With friends like these, I am with Palestine; go ahead and unfriend me 

I nearly lived all my life under apartheid. The 1994 political dispensation served as a reprieve granted to a prisoner on death row, sparing his life. Phew! Close shave.  

As a result, I’ve always sought out apartheid supporters and apologists but it has been hard-going because in the new South Africa, the Rainbow Nation of Archbishop Desmond Mpilo Tutu, may his dear soul continue in eternal rest, no one supported apartheid. Everyone, including their talking parrots, was an activist against apartheid.  

But my lifelong search for this breed of Seffricans seems to have borne fruit. I have found them. They live on social media, especially Facebook.  

It is easy to get them out of the closet and gain their wrath. Just say anything about Israel, however remotely unvarnished and the genocide she has unleashed on Palestine. You are sure to get even the last Auschwitz survivor apoplectic!  

I know where I stand with the Afrikaner. He still insists on flying the Vierkleur at Springbok games. He’s always nailed his colours to the mast.  

It is the liberal who gives me ulcers and keeps me awake at night. The fence-sitter. I never know with this lot but thankfully, Facebook is giving me a better sense of what sort of homo sapien this is.  

One minute they will parade their Struggle credentials and tell how they reported on Donald Woods and his special rapport with Steve Biko, and the next they will be extolling the virtues of colonialism, a wretched political system that is characterised by heartless rulers kicking natives off their land and robbing them of their humanity.  

It is not the Afrikaner electorate alone that kept returning the Nationalists to power, election after parochial election. At least, to his credit, Van der Merwe still has pictures of himself with Prime Minister Hendrik Verwoerd at a polling station in Tweebuffelsmeteenskootmorsdoodgeskietfontein, which occupies pride of place in his room divider. The other Nat voter has no such overt proof of political allegiance. But he is easy to find. Just go to Facebook.  

Read what they say, oops, what they do, not say, about the malnourished children of Gaza.
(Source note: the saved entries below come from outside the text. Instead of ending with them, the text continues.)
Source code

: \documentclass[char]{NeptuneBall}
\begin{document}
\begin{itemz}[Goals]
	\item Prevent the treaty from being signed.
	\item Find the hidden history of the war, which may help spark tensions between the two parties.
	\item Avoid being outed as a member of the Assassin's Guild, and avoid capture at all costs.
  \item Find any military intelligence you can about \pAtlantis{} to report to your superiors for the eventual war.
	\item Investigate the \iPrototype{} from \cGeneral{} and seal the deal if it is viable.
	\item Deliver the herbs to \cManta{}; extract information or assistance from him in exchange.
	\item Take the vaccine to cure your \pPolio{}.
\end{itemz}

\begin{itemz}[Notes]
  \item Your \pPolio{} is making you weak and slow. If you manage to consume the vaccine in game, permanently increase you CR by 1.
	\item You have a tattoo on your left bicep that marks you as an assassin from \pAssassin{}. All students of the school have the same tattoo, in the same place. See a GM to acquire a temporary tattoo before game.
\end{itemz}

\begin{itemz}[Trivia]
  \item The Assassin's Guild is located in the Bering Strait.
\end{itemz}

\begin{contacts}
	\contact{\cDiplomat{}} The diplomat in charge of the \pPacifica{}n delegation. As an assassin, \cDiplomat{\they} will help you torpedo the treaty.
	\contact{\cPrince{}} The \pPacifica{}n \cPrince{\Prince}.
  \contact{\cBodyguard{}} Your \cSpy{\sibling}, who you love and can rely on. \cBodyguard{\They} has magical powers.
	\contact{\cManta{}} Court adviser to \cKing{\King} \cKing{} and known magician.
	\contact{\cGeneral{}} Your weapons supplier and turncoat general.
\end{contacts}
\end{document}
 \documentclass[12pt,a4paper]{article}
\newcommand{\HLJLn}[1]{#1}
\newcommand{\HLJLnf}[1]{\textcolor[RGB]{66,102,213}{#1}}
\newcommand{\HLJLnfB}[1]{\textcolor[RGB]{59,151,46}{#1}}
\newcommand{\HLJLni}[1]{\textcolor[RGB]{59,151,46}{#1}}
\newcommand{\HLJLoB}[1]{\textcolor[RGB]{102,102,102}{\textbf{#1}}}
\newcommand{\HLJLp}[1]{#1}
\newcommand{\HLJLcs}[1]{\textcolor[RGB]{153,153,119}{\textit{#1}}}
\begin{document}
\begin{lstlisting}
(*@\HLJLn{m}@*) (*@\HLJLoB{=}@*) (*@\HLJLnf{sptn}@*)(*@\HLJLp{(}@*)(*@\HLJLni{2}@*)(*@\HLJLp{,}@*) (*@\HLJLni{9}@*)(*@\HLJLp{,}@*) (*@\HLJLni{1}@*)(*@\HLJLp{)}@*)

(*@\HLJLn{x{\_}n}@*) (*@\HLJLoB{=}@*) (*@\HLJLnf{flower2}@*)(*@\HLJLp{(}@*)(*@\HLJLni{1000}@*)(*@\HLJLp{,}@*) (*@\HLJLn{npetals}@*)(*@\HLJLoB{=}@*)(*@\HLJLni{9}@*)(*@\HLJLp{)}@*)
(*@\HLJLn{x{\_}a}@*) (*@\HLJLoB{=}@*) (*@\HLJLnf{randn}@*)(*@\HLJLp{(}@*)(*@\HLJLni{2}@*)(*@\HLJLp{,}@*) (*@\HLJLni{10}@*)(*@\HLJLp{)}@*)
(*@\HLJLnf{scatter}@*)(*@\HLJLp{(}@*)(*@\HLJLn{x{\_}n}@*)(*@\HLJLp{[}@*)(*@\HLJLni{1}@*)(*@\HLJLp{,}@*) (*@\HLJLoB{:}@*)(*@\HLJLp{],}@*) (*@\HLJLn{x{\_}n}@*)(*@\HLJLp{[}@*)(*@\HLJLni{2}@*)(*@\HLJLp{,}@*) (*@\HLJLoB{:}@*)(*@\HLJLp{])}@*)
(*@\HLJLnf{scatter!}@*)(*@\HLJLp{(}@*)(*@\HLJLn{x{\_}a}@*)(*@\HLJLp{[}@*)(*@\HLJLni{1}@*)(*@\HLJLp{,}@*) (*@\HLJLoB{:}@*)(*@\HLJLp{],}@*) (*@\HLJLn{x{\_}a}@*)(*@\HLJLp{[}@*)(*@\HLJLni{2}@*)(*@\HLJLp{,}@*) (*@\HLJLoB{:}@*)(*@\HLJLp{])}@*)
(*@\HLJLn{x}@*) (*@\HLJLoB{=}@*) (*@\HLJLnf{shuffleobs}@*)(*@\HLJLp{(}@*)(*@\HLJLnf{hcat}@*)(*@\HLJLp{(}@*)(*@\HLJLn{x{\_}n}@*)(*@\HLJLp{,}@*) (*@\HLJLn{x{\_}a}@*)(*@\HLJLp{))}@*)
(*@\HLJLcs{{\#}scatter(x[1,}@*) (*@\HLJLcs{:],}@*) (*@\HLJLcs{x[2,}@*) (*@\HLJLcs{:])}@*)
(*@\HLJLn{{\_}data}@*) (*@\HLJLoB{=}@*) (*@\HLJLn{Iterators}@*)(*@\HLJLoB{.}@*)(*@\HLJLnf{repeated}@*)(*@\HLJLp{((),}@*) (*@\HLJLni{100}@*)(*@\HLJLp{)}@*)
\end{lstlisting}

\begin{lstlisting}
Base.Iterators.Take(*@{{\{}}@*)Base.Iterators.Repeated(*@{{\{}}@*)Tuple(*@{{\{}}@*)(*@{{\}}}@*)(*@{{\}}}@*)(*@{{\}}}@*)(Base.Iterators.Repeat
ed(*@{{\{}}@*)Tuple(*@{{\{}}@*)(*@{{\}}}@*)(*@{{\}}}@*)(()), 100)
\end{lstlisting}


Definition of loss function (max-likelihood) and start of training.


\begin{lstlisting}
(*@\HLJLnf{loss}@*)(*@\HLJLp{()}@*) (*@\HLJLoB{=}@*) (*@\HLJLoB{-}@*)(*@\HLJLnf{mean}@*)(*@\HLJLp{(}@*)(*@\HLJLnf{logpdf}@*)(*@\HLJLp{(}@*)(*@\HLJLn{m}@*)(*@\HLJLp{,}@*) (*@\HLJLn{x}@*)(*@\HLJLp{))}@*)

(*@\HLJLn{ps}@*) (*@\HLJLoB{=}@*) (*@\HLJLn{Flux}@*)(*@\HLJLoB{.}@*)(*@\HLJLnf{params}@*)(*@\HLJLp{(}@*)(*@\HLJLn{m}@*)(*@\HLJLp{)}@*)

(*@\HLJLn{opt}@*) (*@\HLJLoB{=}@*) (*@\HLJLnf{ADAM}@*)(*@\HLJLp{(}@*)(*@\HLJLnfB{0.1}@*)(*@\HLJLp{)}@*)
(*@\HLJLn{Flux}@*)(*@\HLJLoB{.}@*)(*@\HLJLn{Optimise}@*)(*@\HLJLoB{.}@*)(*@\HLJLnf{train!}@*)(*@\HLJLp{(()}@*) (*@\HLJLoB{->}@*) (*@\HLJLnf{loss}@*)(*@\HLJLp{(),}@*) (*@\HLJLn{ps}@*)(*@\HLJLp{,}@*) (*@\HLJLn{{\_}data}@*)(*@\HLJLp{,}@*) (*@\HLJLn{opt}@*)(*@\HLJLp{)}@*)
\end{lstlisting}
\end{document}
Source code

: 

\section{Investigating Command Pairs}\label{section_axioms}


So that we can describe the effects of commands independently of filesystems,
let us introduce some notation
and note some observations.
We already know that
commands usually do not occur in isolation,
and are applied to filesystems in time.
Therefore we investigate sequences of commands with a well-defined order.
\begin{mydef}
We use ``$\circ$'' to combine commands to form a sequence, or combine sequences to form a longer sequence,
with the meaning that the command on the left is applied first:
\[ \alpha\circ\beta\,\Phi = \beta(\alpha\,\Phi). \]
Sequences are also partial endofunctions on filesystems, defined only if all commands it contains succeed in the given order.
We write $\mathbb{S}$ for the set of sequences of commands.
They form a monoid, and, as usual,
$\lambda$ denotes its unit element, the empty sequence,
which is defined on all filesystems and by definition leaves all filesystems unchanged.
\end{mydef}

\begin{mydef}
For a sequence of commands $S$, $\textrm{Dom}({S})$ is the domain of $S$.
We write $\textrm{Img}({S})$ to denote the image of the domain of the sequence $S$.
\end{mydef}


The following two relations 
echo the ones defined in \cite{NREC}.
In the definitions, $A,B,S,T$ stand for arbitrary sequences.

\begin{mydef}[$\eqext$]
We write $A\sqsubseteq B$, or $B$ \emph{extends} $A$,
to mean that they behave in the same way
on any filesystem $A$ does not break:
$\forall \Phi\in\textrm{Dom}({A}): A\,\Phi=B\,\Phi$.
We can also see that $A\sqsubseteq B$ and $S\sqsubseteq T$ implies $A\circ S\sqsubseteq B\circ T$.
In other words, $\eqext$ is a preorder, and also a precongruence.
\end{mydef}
Those of my generation will remember images of the children of Ethiopia lying limp from kwashiorkor in the arms of their mothers, and artists from the US clubbing together to raise funds in aid of the fight against the 1983 to 1985 famine.  

We remember the groundswell of humanitarianism the world displayed at the time.  

You’d think that people who lost kith and kin to Nazism would be more circumspect around manufactured hunger. But, no, they are now using the same tactics of starving children that Hitler perpetrated.  

Go to Facebook to see how the modern-day Pik Bothas defend the indefensible, citing this barbarism as heroism.  

When it suits these QWERTY revolutionaries, they will quote Nelson Mandela at the drop of a hat. They are not shy to arrogate to themselves a superior and deeper understanding of the concept of ubuntu. But never will you find them uttering the Mandela quote “… But we know too well that our freedom is incomplete without the freedom of the Palestinians.” 

It is heartening to note that SA has adopted the theme “Solidarity, Equality and Sustainability” for her G20 presidency. If it is indeed true that we intend “ensuring that no one is left behind”, let us embrace the long-suffering people of Palestine when we resolve, through solidarity, that “in our interconnected world, the challenges faced by one nation impact all nations”.  

I suffer a culture shock whenever I go consulting on Mark Zuckerberg’s platform to discover what sort of “friends” I keep. They are the kind of people who pretend to be woke but, from time to time, inadvertently let slip their guard and show their … slip, especially when it comes to the murder of innocent women and children.  

These “friends”, who are foes, really, wield “unfriending” as a weapon. I will not lose sleep, really, to lose such connections.  

I remember that many of my “friends” punt their patriotism whenever the Springboks and the Proteas conquer the world.  

I, too had occasion to be a proud South African this past weekend when the ANC hosted fellow combatants, members of former liberation movements in southern Africa.  

As he closed, President Cyril Ramaphosa said: “We reaffirm our support for the people of Pales-tine, Western Sahara and Cuba. We condemn, in the strongest terms, the crimes against humanity and genocide committed by the apartheid state of Israel against the people of Palestine.” He had words for my Facebook contacts: “We call on the world to stop the murder of children and babies through starvation… Our position remains very clear: liberation is indivisible. We are not free until all are free.”  

In 1994, we were busy forging a new path from the ruins of the old order, and we took our eyes off the ball. Rwanda burned. It is 2025, and we have no excuse for indifference. Let us not fail the people of Palestine.